I downloaded it from www.threadbuildingblocks.org
, which is the official site I think. The dowload is called "tbb42_20131118oss_win". I took a look at the header file, and there are two different atomics defined there, one with and one without fetch_and_add. As far as I can tell the latter should only be used for atomic<void>. But clearly it isn't. I can only assume that's a bug in tbb, though I'm not sure exactly under which circumstances it occurs.
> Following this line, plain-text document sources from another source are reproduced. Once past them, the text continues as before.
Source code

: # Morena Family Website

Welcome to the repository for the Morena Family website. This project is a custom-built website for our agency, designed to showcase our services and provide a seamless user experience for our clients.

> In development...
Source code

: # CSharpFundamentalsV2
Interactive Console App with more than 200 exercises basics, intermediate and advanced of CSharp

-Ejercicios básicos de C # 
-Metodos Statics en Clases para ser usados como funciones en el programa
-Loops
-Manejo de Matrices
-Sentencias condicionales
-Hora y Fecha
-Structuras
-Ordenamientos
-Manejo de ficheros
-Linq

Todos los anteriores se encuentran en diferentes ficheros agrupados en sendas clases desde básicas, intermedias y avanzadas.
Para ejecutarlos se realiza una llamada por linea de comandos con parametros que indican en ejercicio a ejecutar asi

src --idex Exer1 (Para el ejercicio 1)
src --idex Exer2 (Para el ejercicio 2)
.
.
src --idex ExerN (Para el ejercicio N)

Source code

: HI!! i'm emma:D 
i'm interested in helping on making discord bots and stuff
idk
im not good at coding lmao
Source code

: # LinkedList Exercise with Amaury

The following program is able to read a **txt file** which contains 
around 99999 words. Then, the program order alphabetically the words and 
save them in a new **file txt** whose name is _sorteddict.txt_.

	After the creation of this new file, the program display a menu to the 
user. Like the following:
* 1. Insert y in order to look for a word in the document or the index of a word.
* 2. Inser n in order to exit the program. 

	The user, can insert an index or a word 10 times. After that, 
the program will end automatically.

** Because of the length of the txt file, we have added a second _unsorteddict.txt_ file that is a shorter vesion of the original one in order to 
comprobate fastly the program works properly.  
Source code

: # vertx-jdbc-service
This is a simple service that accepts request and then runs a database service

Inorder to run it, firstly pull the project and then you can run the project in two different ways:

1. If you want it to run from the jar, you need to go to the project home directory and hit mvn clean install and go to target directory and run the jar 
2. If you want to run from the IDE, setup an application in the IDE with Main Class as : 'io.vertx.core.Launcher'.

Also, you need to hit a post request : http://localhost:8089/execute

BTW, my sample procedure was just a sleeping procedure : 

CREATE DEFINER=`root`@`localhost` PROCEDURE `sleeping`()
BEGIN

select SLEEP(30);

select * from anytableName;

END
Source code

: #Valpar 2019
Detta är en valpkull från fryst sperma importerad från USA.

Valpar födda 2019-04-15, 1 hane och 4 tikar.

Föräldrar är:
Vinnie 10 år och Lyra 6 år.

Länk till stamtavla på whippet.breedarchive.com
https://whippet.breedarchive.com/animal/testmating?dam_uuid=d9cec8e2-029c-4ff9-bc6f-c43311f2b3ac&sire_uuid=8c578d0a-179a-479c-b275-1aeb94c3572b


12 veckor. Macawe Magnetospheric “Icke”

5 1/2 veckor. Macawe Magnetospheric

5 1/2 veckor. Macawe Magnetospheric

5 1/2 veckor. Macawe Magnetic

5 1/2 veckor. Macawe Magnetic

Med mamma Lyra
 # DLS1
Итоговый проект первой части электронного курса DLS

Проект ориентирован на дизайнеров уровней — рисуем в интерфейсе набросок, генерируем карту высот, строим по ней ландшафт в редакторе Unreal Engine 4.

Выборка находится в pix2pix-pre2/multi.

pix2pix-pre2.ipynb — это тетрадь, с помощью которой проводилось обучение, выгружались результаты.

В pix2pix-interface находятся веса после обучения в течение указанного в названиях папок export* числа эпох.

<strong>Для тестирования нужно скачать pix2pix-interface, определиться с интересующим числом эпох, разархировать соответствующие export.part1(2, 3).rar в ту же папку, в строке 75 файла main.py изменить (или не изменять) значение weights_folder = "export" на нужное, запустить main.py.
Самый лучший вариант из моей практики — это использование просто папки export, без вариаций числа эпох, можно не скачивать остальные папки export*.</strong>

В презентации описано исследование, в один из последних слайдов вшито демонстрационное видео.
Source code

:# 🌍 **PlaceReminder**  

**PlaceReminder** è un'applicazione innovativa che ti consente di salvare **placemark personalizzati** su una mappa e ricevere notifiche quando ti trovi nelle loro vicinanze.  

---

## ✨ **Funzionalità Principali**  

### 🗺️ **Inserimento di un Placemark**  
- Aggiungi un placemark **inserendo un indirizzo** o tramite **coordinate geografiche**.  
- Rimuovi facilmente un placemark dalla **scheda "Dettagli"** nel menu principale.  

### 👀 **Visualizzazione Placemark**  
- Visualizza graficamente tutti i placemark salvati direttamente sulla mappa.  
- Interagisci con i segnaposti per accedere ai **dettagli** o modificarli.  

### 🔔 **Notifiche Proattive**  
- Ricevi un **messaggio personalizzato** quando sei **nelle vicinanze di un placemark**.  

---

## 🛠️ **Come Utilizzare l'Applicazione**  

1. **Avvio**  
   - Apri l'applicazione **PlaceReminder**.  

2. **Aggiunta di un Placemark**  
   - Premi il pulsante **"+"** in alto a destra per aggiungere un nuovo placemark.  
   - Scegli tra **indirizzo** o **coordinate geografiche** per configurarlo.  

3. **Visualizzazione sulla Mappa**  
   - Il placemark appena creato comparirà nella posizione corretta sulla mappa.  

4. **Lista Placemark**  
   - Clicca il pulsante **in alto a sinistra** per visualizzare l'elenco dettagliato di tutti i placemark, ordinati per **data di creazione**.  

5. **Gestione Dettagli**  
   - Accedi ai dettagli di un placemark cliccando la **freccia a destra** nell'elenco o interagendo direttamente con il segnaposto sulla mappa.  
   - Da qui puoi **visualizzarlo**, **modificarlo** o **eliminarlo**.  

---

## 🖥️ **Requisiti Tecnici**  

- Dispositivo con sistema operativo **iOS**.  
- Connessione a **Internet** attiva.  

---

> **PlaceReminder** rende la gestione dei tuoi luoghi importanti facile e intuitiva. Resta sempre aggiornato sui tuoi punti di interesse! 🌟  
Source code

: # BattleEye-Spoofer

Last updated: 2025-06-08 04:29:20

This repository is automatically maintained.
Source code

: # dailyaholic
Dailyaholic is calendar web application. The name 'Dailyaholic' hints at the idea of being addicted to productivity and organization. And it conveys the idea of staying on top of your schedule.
Anyway, these are my results so far:
Code: Select all
Short Algoritm, calculation of pi (100000000 steps):
Using Serial: pi = 3.141592653590426, 905 ms
Using OpenMP: pi = 3.141592653589683, 453 ms
Using PPL: pi = 3.141592653589739, 1123 ms
Using TBB: pi = 3.141592653590731, 7504 ms
Long Algorithm: calculation of sum of primes (100000 steps):
Using Serial: Sum of Primes = 454396537, 2589 ms
Using OpenMP: Sum of Primes = 454396537, 1498 ms
Using PPL: Sum of Primes = 454396537, 1310 ms
Using TBB: Sum of Primes = 454396537, 1295 ms
The 'short algorithm' is a single term in a series for pi, which is done in parallel for a lot of terms. The 'long algorithm' is a, purposefully extremely inefficient, test whether a number is prime. Overhead should be pretty low on this long algorithm. And indeed all parallel packages score well. TBB and PPL are I think very similar in architecture, so no surprise they score the same. I'm a bit surprised openMP is slower though.
openMP wins in overhead, but that could be insufficient skill on my part. Certainly the terrible terrible performance of TBB is due to not having atomics. PPL should also score better if you use a newer version - I only got Visual Studio 2010, and that misses a few PPL constructs that should simplify things. I also use the default scheduler for both, which probably is not ideal for such a short algorithm.
In the end, all three choices are probably workable. Which means I have to look at them in more detail to make a choice.